* **Work order**
Set down every record below exactly as it stands, with the pictures omitted.

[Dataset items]
:::::

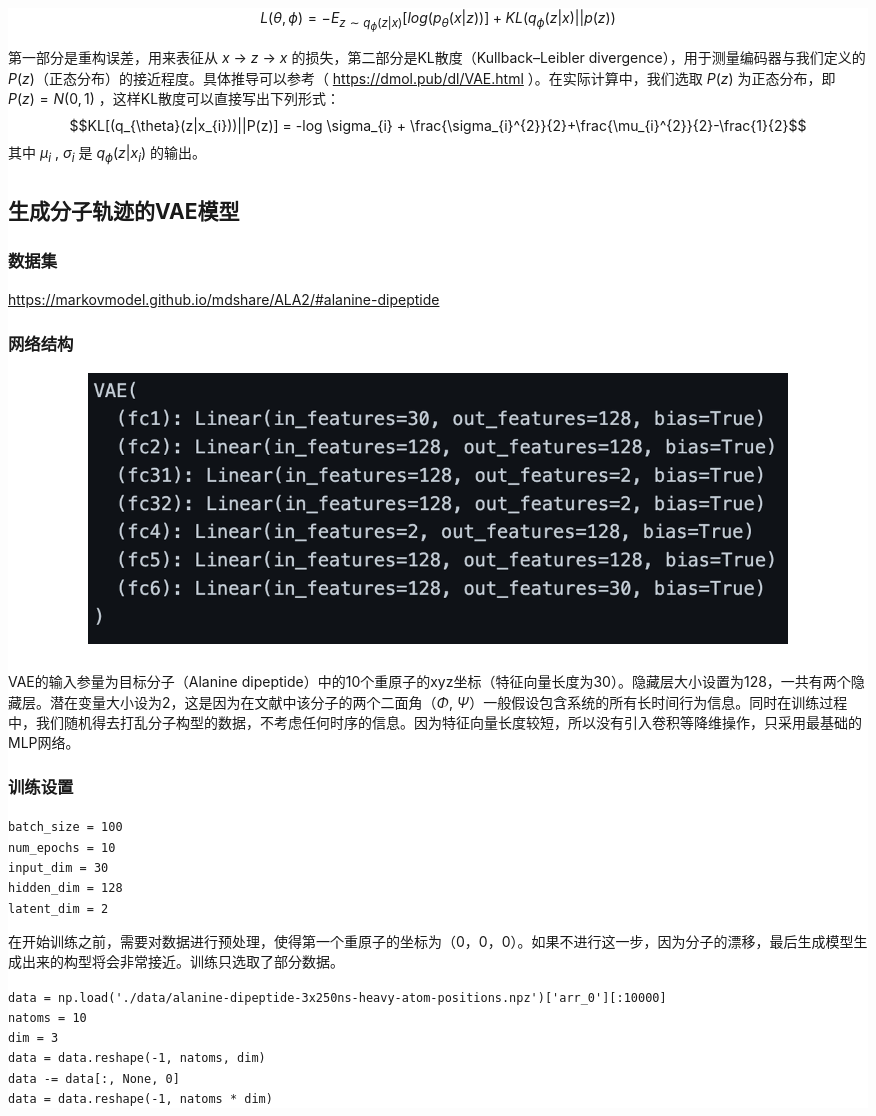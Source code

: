 $$L(\theta, \phi) = -E_{z\sim q_{\phi}(z|x)}[log(p_{\theta}(x|z))] + KL(q_{\phi}(z|x)||p(z))$$

第一部分是重构误差，用来表征从 $x$ -> $z$ -> $x$ 的损失，第二部分是KL散度（Kullback–Leibler divergence），用于测量编码器与我们定义的 $P(z)$（正态分布）的接近程度。具体推导可以参考（ https://dmol.pub/dl/VAE.html ）。在实际计算中，我们选取 $P(z)$ 为正态分布，即 $P(z) = N(0, 1)$ ，这样KL散度可以直接写出下列形式：
$$KL[(q_{\theta}(z|x_{i}))||P(z)] = -log \sigma_{i} + \frac{\sigma_{i}^{2}}{2}+\frac{\mu_{i}^{2}}{2}-\frac{1}{2}$$
其中 $\mu_{i}$ , $\sigma_{i}$ 是 $q_{\phi}(z|x_{i})$ 的输出。

## 生成分子轨迹的VAE模型

### 数据集
https://markovmodel.github.io/mdshare/ALA2/#alanine-dipeptide

### 网络结构

<p align = "center">
<img src="./pic/model.png" width="700" />
</p>

### 

VAE的输入参量为目标分子（Alanine dipeptide）中的10个重原子的xyz坐标（特征向量长度为30）。隐藏层大小设置为128，一共有两个隐藏层。潜在变量大小设为2，这是因为在文献中该分子的两个二面角（$\Phi$, $\Psi$）一般假设包含系统的所有长时间行为信息。同时在训练过程中，我们随机得去打乱分子构型的数据，不考虑任何时序的信息。因为特征向量长度较短，所以没有引入卷积等降维操作，只采用最基础的MLP网络。

### 训练设置
```
batch_size = 100
num_epochs = 10
input_dim = 30
hidden_dim = 128
latent_dim = 2
```
在开始训练之前，需要对数据进行预处理，使得第一个重原子的坐标为（0，0，0）。如果不进行这一步，因为分子的漂移，最后生成模型生成出来的构型将会非常接近。训练只选取了部分数据。
```
data = np.load('./data/alanine-dipeptide-3x250ns-heavy-atom-positions.npz')['arr_0'][:10000]
natoms = 10
dim = 3
data = data.reshape(-1, natoms, dim)
data -= data[:, None, 0]
data = data.reshape(-1, natoms * dim)
```
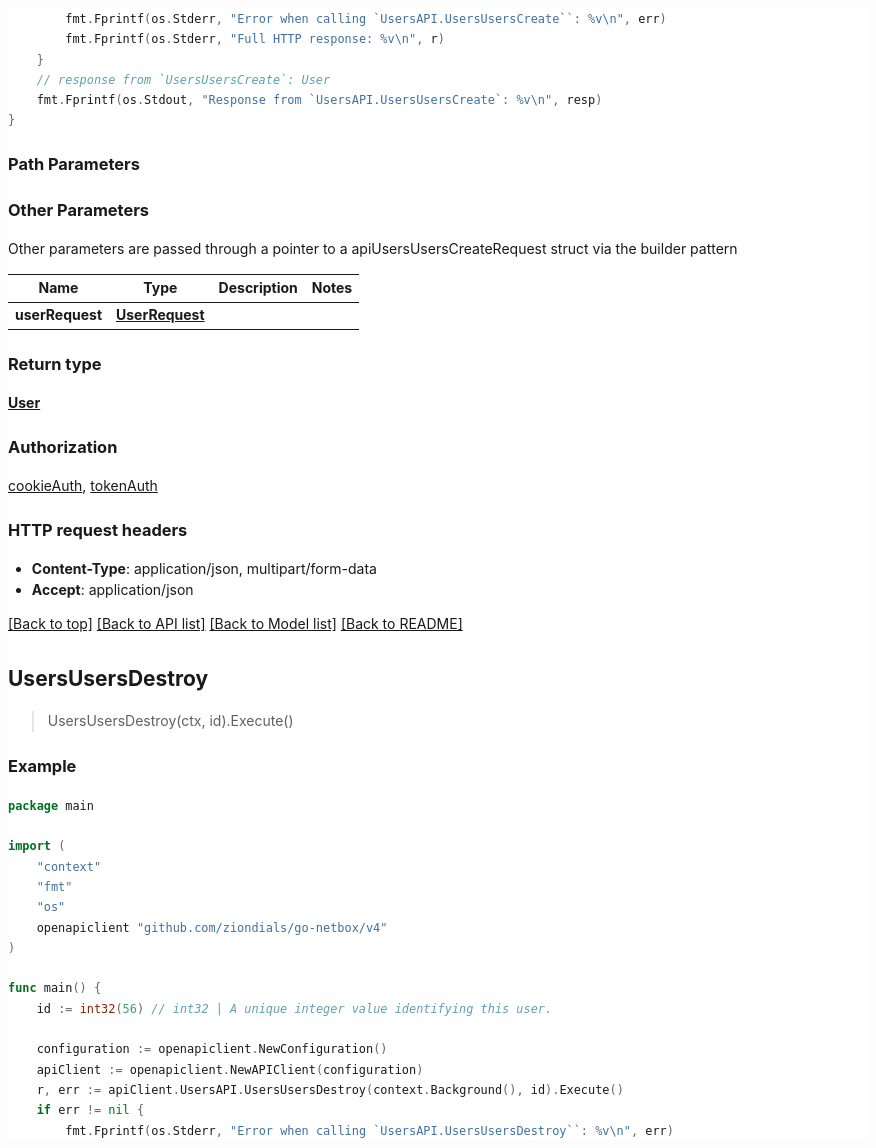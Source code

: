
```go
		fmt.Fprintf(os.Stderr, "Error when calling `UsersAPI.UsersUsersCreate``: %v\n", err)
		fmt.Fprintf(os.Stderr, "Full HTTP response: %v\n", r)
	}
	// response from `UsersUsersCreate`: User
	fmt.Fprintf(os.Stdout, "Response from `UsersAPI.UsersUsersCreate`: %v\n", resp)
}
```

### Path Parameters



### Other Parameters

Other parameters are passed through a pointer to a apiUsersUsersCreateRequest struct via the builder pattern


Name | Type | Description  | Notes
------------- | ------------- | ------------- | -------------
 **userRequest** | [**UserRequest**](UserRequest.md) |  | 

### Return type

[**User**](User.md)

### Authorization

[cookieAuth](../README.md#cookieAuth), [tokenAuth](../README.md#tokenAuth)

### HTTP request headers

- **Content-Type**: application/json, multipart/form-data
- **Accept**: application/json

[[Back to top]](#) [[Back to API list]](../README.md#documentation-for-api-endpoints)
[[Back to Model list]](../README.md#documentation-for-models)
[[Back to README]](../README.md)


## UsersUsersDestroy

> UsersUsersDestroy(ctx, id).Execute()





### Example

```go
package main

import (
	"context"
	"fmt"
	"os"
	openapiclient "github.com/ziondials/go-netbox/v4"
)

func main() {
	id := int32(56) // int32 | A unique integer value identifying this user.

	configuration := openapiclient.NewConfiguration()
	apiClient := openapiclient.NewAPIClient(configuration)
	r, err := apiClient.UsersAPI.UsersUsersDestroy(context.Background(), id).Execute()
	if err != nil {
		fmt.Fprintf(os.Stderr, "Error when calling `UsersAPI.UsersUsersDestroy``: %v\n", err)
```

:::::

* **Task answer**
Source code

: $$L(\theta, \phi) = -E_{z\sim q_{\phi}(z|x)}[log(p_{\theta}(x|z))] + KL(q_{\phi}(z|x)||p(z))$$

第一部分是重构误差，用来表征从 $x$ -> $z$ -> $x$ 的损失，第二部分是KL散度（Kullback–Leibler divergence），用于测量编码器与我们定义的 $P(z)$（正态分布）的接近程度。具体推导可以参考（ https://dmol.pub/dl/VAE.html ）。在实际计算中，我们选取 $P(z)$ 为正态分布，即 $P(z) = N(0, 1)$ ，这样KL散度可以直接写出下列形式：
$$KL[(q_{\theta}(z|x_{i}))||P(z)] = -log \sigma_{i} + \frac{\sigma_{i}^{2}}{2}+\frac{\mu_{i}^{2}}{2}-\frac{1}{2}$$
其中 $\mu_{i}$ , $\sigma_{i}$ 是 $q_{\phi}(z|x_{i})$ 的输出。

## 生成分子轨迹的VAE模型

### 数据集
https://markovmodel.github.io/mdshare/ALA2/#alanine-dipeptide

### 网络结构

<p align = "center">
<img src="./pic/model.png" width="700" />
</p>

### 

VAE的输入参量为目标分子（Alanine dipeptide）中的10个重原子的xyz坐标（特征向量长度为30）。隐藏层大小设置为128，一共有两个隐藏层。潜在变量大小设为2，这是因为在文献中该分子的两个二面角（$\Phi$, $\Psi$）一般假设包含系统的所有长时间行为信息。同时在训练过程中，我们随机得去打乱分子构型的数据，不考虑任何时序的信息。因为特征向量长度较短，所以没有引入卷积等降维操作，只采用最基础的MLP网络。

### 训练设置
```
batch_size = 100
num_epochs = 10
input_dim = 30
hidden_dim = 128
latent_dim = 2
```
在开始训练之前，需要对数据进行预处理，使得第一个重原子的坐标为（0，0，0）。如果不进行这一步，因为分子的漂移，最后生成模型生成出来的构型将会非常接近。训练只选取了部分数据。
```
data = np.load('./data/alanine-dipeptide-3x250ns-heavy-atom-positions.npz')['arr_0'][:10000]
natoms = 10
dim = 3
data = data.reshape(-1, natoms, dim)
data -= data[:, None, 0]
data = data.reshape(-1, natoms * dim)
```
Source code

:
```go
		fmt.Fprintf(os.Stderr, "Error when calling `UsersAPI.UsersUsersCreate``: %v\n", err)
		fmt.Fprintf(os.Stderr, "Full HTTP response: %v\n", r)
	}
	// response from `UsersUsersCreate`: User
	fmt.Fprintf(os.Stdout, "Response from `UsersAPI.UsersUsersCreate`: %v\n", resp)
}
```

### Path Parameters



### Other Parameters

Other parameters are passed through a pointer to a apiUsersUsersCreateRequest struct via the builder pattern


Name | Type | Description  | Notes
------------- | ------------- | ------------- | -------------
 **userRequest** | [**UserRequest**](UserRequest.md) |  | 

### Return type

[**User**](User.md)

### Authorization

[cookieAuth](../README.md#cookieAuth), [tokenAuth](../README.md#tokenAuth)

### HTTP request headers

- **Content-Type**: application/json, multipart/form-data
- **Accept**: application/json

[[Back to top]](#) [[Back to API list]](../README.md#documentation-for-api-endpoints)
[[Back to Model list]](../README.md#documentation-for-models)
[[Back to README]](../README.md)


## UsersUsersDestroy

> UsersUsersDestroy(ctx, id).Execute()





### Example

```go
package main

import (
	"context"
	"fmt"
	"os"
	openapiclient "github.com/ziondials/go-netbox/v4"
)

func main() {
	id := int32(56) // int32 | A unique integer value identifying this user.

	configuration := openapiclient.NewConfiguration()
	apiClient := openapiclient.NewAPIClient(configuration)
	r, err := apiClient.UsersAPI.UsersUsersDestroy(context.Background(), id).Execute()
	if err != nil {
		fmt.Fprintf(os.Stderr, "Error when calling `UsersAPI.UsersUsersDestroy``: %v\n", err)
```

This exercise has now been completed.